Acts 7:12 Parallel Verses [⇓ See commentary ⇓]

Acts 7:12, NIV: When Jacob heard that there was grain in Egypt, he sent our forefathers on their first visit.

Acts 7:12, ESV: But when Jacob heard that there was grain in Egypt, he sent out our fathers on their first visit.

Acts 7:12, KJV: But when Jacob heard that there was corn in Egypt, he sent out our fathers first.

Acts 7:12, NASB: But when Jacob heard that there was grain in Egypt, he sent our fathers there the first time.

Acts 7:12, NLT: Jacob heard that there was still grain in Egypt, so he sent his sons--our ancestors--to buy some.

Acts 7:12, CSB: When Jacob heard there was grain in Egypt, he sent our ancestors there the first time.

What does Acts 7:12 mean? [⇑ See verse text ⇑]

One effective method to help us better understand the Bible is to interpret it according to the literary genre of the passage. The account of how the Israelites came to Egypt falls under the category of narrative. This part of the story uses the tool of poetic justice.
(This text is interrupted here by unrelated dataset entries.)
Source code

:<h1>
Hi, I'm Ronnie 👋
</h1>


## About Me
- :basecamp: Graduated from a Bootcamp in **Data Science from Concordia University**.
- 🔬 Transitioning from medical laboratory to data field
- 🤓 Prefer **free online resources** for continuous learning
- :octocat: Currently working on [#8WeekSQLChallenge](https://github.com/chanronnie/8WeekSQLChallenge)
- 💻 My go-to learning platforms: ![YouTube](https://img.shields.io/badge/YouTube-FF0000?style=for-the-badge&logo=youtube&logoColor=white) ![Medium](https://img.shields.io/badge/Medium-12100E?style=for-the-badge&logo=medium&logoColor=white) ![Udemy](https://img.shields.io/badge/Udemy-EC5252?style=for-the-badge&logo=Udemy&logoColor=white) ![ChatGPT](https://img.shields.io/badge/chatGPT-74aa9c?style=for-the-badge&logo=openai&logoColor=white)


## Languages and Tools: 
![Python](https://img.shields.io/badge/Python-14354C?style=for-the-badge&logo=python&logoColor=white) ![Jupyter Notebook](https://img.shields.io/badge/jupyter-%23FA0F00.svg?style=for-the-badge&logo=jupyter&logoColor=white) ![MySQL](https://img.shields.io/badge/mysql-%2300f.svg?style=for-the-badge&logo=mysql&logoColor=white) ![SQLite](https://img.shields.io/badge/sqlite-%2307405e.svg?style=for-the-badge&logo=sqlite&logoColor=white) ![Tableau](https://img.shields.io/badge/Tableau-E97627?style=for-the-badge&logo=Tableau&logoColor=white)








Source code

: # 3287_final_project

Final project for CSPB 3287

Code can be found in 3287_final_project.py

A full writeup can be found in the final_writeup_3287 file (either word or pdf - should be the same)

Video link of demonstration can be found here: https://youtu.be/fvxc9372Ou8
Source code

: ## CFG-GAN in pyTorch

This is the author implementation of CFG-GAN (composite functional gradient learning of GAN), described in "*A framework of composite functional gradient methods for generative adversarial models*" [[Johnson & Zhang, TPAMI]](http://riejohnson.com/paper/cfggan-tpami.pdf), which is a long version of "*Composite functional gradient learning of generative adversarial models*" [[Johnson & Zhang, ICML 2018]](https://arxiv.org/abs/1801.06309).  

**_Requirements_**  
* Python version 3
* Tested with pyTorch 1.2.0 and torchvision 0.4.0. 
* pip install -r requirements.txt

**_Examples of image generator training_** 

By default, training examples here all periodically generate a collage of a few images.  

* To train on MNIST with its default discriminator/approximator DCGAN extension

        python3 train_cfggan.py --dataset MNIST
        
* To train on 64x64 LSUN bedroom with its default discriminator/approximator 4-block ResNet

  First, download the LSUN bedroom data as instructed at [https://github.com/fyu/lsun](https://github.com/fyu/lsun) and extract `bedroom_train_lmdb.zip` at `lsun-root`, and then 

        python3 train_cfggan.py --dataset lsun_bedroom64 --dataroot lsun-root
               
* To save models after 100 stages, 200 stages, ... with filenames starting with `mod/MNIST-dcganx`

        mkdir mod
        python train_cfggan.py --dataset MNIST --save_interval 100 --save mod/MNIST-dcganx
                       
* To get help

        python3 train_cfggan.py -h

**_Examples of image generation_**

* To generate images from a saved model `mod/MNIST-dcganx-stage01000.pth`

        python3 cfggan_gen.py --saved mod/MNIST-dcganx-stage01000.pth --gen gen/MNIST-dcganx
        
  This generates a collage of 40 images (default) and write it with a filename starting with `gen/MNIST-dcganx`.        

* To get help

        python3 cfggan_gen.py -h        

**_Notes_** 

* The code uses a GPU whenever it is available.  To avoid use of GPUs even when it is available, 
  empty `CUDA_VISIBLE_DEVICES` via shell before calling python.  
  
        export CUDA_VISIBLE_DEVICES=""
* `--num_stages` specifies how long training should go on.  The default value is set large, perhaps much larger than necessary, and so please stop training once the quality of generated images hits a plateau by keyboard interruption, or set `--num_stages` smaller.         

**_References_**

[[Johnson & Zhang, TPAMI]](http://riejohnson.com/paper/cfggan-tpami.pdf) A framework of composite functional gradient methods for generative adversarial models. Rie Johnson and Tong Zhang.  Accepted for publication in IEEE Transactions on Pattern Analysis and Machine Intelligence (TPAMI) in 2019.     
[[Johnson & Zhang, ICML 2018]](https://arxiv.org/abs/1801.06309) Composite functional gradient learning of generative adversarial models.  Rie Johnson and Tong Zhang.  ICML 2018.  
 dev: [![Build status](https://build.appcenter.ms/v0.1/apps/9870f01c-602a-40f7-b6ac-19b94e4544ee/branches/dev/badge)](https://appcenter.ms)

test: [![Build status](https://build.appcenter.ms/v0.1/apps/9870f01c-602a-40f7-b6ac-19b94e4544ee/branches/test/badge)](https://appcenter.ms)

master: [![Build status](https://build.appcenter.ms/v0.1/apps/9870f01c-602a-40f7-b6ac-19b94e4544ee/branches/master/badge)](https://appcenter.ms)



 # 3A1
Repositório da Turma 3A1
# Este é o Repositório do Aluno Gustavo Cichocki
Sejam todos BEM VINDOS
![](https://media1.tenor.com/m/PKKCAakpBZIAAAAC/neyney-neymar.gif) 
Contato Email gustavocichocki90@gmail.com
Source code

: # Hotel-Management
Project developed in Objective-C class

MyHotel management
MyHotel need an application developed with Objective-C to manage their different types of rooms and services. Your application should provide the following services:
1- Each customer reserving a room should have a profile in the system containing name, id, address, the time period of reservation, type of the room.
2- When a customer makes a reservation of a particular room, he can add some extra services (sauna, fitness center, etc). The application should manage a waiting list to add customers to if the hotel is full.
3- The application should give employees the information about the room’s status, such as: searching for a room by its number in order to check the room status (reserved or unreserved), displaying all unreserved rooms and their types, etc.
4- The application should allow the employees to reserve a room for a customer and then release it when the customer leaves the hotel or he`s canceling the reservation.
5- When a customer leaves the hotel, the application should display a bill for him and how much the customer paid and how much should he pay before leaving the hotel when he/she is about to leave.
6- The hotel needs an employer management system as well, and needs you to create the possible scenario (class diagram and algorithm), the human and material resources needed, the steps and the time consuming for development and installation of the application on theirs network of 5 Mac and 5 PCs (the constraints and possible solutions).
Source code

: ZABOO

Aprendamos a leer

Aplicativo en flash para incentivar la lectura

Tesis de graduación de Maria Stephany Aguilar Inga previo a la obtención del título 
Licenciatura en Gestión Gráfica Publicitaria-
Nine of Jacob's older sons attacked their younger brother Joseph and sold him to slavers (Genesis 37:12–36). The slavers took Joseph to Egypt and sold him to a nobleman. After serving in a house and then serving time in prison, Joseph rose to the rank of second in command of Egypt. As God's prophet, he knew a famine would come on the land, and Pharaoh empowered him to prepare (Genesis 39—41). As the seven years of famine progressed, Canaan grew desperate while Egypt had food. In another example of God's poetic justice, Joseph's brothers were starving while Joseph had authority over the largest stockpile of grain in the area. When they came to Egypt to buy grain, Joseph hid his identity and thoroughly tested his brothers to make sure they were treating his youngest brother, Benjamin, with more kindness (Genesis 42).

Stephen is using this story to show how throughout Israel's history, they have persecuted those God sent to save them. First, Joseph. Later, Moses (Acts 7:35, 39–40). Most recently, Jesus, the great Prophet Moses said God would raise up—the Messiah (Acts 7:37). God's plans are not thwarted by His people's rejection of His messengers, but Stephen's accusers show the greatest hypocrisy when they claim to follow Moses and his awaited heir but do neither (Acts 6:11–14).